Turns out this asserts in qemu-armeb :-(

/home/petmay01/linaro/qemu-for-merges/build/all-linux-static/armeb-linux-user/qemu-armeb
-L ./gnemul/qemu-armeb armeb/ls -l dummyfile
qemu-armeb: /home/petmay01/linaro/qemu-for-merges/target/arm/helper.c:11267:
cpu_get_tb_cpu_state: Assertion `flags ==
rebuild_hflags_internal(env)' failed.
qemu: uncaught target signal 11 (Segmentation fault) - core dumped
Segmentation fault (core dumped)

Dropping this series again for the moment.

thanks
-- PMM

Re: [PATCH v8 00/22] target/arm: Reduce overhead of cpu_get_tb_cpu_state
Posted by Richard Henderson 6 years ago
On 10/22/19 11:38 AM, Peter Maydell wrote:
> Turns out this asserts in qemu-armeb :-(
> 
> /home/petmay01/linaro/qemu-for-merges/build/all-linux-static/armeb-linux-user/qemu-armeb
> -L ./gnemul/qemu-armeb armeb/ls -l dummyfile
> qemu-armeb: /home/petmay01/linaro/qemu-for-merges/target/arm/helper.c:11267:
> cpu_get_tb_cpu_state: Assertion `flags ==
> rebuild_hflags_internal(env)' failed.
> qemu: uncaught target signal 11 (Segmentation fault) - core dumped
> Segmentation fault (core dumped)
> 
> Dropping this series again for the moment.

Argh!  I had forgotten that we have no testing of armeb in check-tcg.

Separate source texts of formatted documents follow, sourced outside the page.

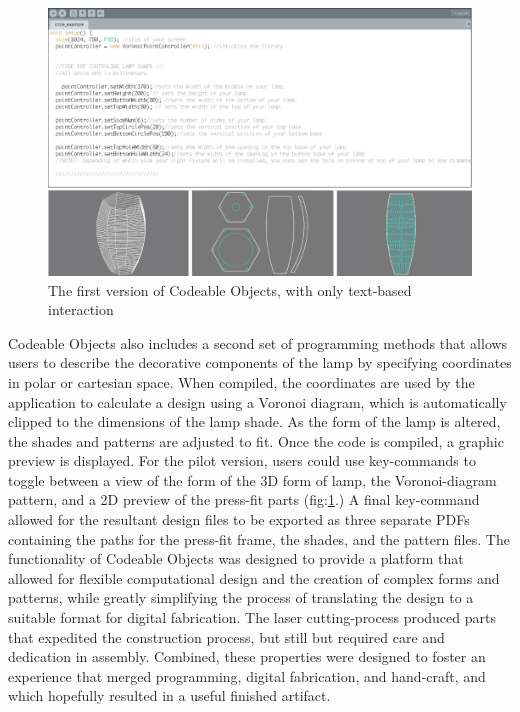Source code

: \begin{center}
\begin{figure}[h!]
\includegraphics[width=\columnwidth]{images/codeable_objects_v1.jpg}
\caption{The first version of Codeable Objects, with only text-based interaction}
\label{fig:codeable_objects_v1}
\end{figure}
\end{center}
\vspace{-20pt}

Codeable Objects also includes a second set of programming methods that allows users to describe the decorative components of the lamp by specifying coordinates in polar or cartesian space. When compiled, the coordinates are used by the application to calculate a design using a Voronoi diagram, which is automatically clipped to the dimensions of the lamp shade. As the form of the lamp is altered, the shades and patterns are adjusted to fit. Once the code is compiled, a graphic preview is displayed. For the pilot version, users could use key-commands to toggle between a view of the form of the 3D form of lamp, the Voronoi-diagram pattern, and a 2D preview of the press-fit parts (fig:\ref{fig:codeable_objects_v1}.) A final key-command allowed for the resultant design files to be exported as three separate PDFs containing the paths for the press-fit frame, the shades, and the pattern files. The functionality of Codeable Objects was designed to provide a platform that allowed for flexible computational design and the creation of complex forms and patterns, while greatly simplifying the process of translating the design to a suitable format for digital fabrication. The laser cutting-process produced parts that expedited the construction process, but still but required care and dedication in assembly. Combined, these properties were designed to foster an experience that merged programming, digital fabrication, and hand-craft, and which hopefully resulted in a useful finished artifact.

Yes, I see now that we need a recompute in linux-user/{aarch64,arm}/cpu_loop.c
specific to TARGET_WORDS_BIGENDIAN.


r~

Re: [PATCH v8 00/22] target/arm: Reduce overhead of cpu_get_tb_cpu_state
Posted by Alex Bennée 6 years ago
Richard Henderson <richard.henderson@linaro.org> writes:

> On 10/22/19 11:38 AM, Peter Maydell wrote:
>> Turns out this asserts in qemu-armeb :-(
>>
>> /home/petmay01/linaro/qemu-for-merges/build/all-linux-static/armeb-linux-user/qemu-armeb
>> -L ./gnemul/qemu-armeb armeb/ls -l dummyfile
>> qemu-armeb: /home/petmay01/linaro/qemu-for-merges/target/arm/helper.c:11267:
>> cpu_get_tb_cpu_state: Assertion `flags ==
>> rebuild_hflags_internal(env)' failed.
>> qemu: uncaught target signal 11 (Segmentation fault) - core dumped
>> Segmentation fault (core dumped)
>>
>> Dropping this series again for the moment.
> Argh!  I had forgotten that we have no testing of armeb in check-tcg.

Does it need it's own toolchain or can it be done with flags?

>
> Yes, I see now that we need a recompute in linux-user/{aarch64,arm}/cpu_loop.c
> specific to TARGET_WORDS_BIGENDIAN.
>
>
> r~


--
Alex Bennée

Re: [PATCH v8 00/22] target/arm: Reduce overhead of cpu_get_tb_cpu_state
Posted by Richard Henderson 6 years ago
On 10/23/19 11:17 AM, Alex Bennée wrote:
>>> Dropping this series again for the moment.
>> Argh!  I had forgotten that we have no testing of armeb in check-tcg.
> 
> Does it need it's own toolchain or can it be done with flags?

I think the compiler only needs flags, so we might be able to gin something up
for {aarch64_eb,armeb}-linux-user from __start.


r~

Re: [PATCH v8 00/22] target/arm: Reduce overhead of cpu_get_tb_cpu_state
Posted by Alex Bennée 6 years ago
For system emulation? Sure. I think linux-user is harder because you need
the be crt and libs packaged.

On Wed, 23 Oct 2019, 17:13 Richard Henderson, <richard.henderson@linaro.org>
wrote:

> On 10/23/19 11:17 AM, Alex Bennée wrote:
> >>> Dropping this series again for the moment.
> >> Argh!  I had forgotten that we have no testing of armeb in check-tcg.
> >
> > Does it need it's own toolchain or can it be done with flags?
>
> I think the compiler only needs flags, so we might be able to gin
> something up
> for {aarch64_eb,armeb}-linux-user from __start.
>
>
> r~
>